1. türk olanların yaptığı eylem, bayrağı sevmeyenler ise bu duruma isyan eder.
    trabzon,fenerbahçe,beşiktaş,galatasaray
    hepsi avrupa'da bizim takımımızdır...
  2. maalesef avrupa kupalarında ingiltere, ispanya, almanya, italya gibi ülkelerin katılım sayılarına ulaşamadığımızdan ve giden takımlarımızdan da üst turlara çıkmayı genelde yalnızca bir tanesinin başarabilmesi bu heyecanı yaşayabilmemiz için bizi böyle bir duruma sevk ediyor. fakat bu bir zorunluluk değildir, kendi ülkenden olan bir takımla birlikte futboldan zevk alma meselesidir.
  3. yok böyle bir zorunluluk. başka bir ülkede bunun konusunun dahi olduğunu da sanmıyorum. henüz uefa liginde liverpool'u tutan bir arsenallıya da rastlamadım.
  4. kimin ne yaptığı umrumda olmadan desteklemediğim düşünce. ligde 4 senede 3 kere şampiyon olmuş, 4 senede 3 kere şampiyonlar ligi gruplarından çıkmış, bir sefer çeyrek final görmüş takıma bu sene kötü oynuyor diye "anadolu takımı ehe ehe" diyerek küçümsemeye çalışan avrupa özürlüleri maazallah yarın bir gün yanlışlıkla avrupa'da bir başarı yakalayacak olsalar kendilerini adeta bir real madrid zannedecekler. aklı başında taraftara sözümüz yok ama bazı denyolar için katiyen kendi takımım haricinde hiçbir takımı avrupa'da desteklemem.
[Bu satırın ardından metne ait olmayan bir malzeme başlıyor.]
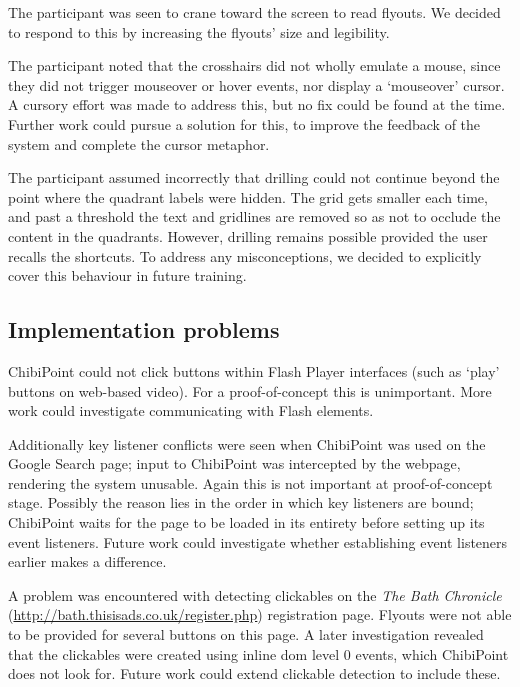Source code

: \documentclass[11pt,openright,a4paper]{report}
\begin{document}
\FloatBarrier
The participant was seen to crane toward the screen to read flyouts. We decided to respond to this by increasing the flyouts' size and legibility.

The participant noted that the crosshairs did not wholly emulate a mouse, since they did not trigger mouseover or hover events, nor display a `mouseover' cursor. A cursory effort was made to address this, but no fix could be found at the time. Further work could pursue a solution for this, to improve the feedback of the system and complete the cursor metaphor.

The participant assumed incorrectly that drilling could not continue beyond the point where the quadrant labels were hidden. The grid gets smaller each time, and past a threshold the text and gridlines are removed so as not to occlude the content in the quadrants. However, drilling remains possible provided the user recalls the shortcuts. To address any misconceptions, we decided to explicitly cover this behaviour in future training.

\subsection{Implementation problems}
ChibiPoint could not click buttons within Flash Player interfaces (such as `play' buttons on web-based video). For a proof-of-concept this is unimportant. More work could investigate communicating with Flash elements.

Additionally key listener conflicts were seen when ChibiPoint was used on the Google Search page; input to ChibiPoint was intercepted by the webpage, rendering the system unusable. Again this is not important at proof-of-concept stage. Possibly the reason lies in the order in which key listeners are bound; ChibiPoint waits for the page to be loaded in its entirety before setting up its event listeners. Future work could investigate whether establishing event listeners earlier makes a difference.

A problem was encountered with detecting clickables on the \textit{The Bath Chronicle} (\url{http://bath.thisisads.co.uk/register.php}) registration page. Flyouts were not able to be provided for several buttons on this page. A later investigation revealed that the clickables were created using inline \gls{dom} level 0 events, which ChibiPoint does not look for. Future work could extend clickable detection to include these.
\end{document}
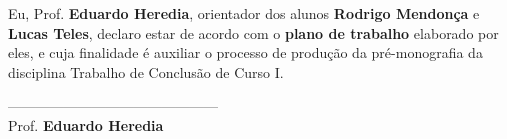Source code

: \documentclass[12pt]{article}
\begin{document}
\noindent
Eu, Prof. \textbf{Eduardo Heredia}, orientador dos alunos \textbf{Rodrigo Mendonça}  e \textbf{Lucas Teles}, declaro estar de acordo com o \textbf{plano de trabalho} elaborado por eles, e cuja finalidade é auxiliar o processo de produção da pré-monografia da disciplina Trabalho de Conclusão de Curso I. 

\vspace{1.75cm}

\begin{center}
	
	---------------------------------------------\\
	Prof. \textbf{Eduardo Heredia}
\end{center}
\end{document}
  5. zorunluluktan ziyade yakışanı budur diye düşündüğüm durum. içeride istediğin kadar sevme, hatta özellikle futbolumuzun ileri gitmesinin önünde ki tek engel olarak gör, yapılan sığ tartışmaların tek sebebi olarak gör, hatta bil ki çoğu senin takımını avrupa'da desteklemiyor, ama dışarıda yapılan maçların büyüklük bizde kalsın tadında tuttuğun takımmış gibi izlemek yakışır kimilerine. sonra dersin ki işte fark var.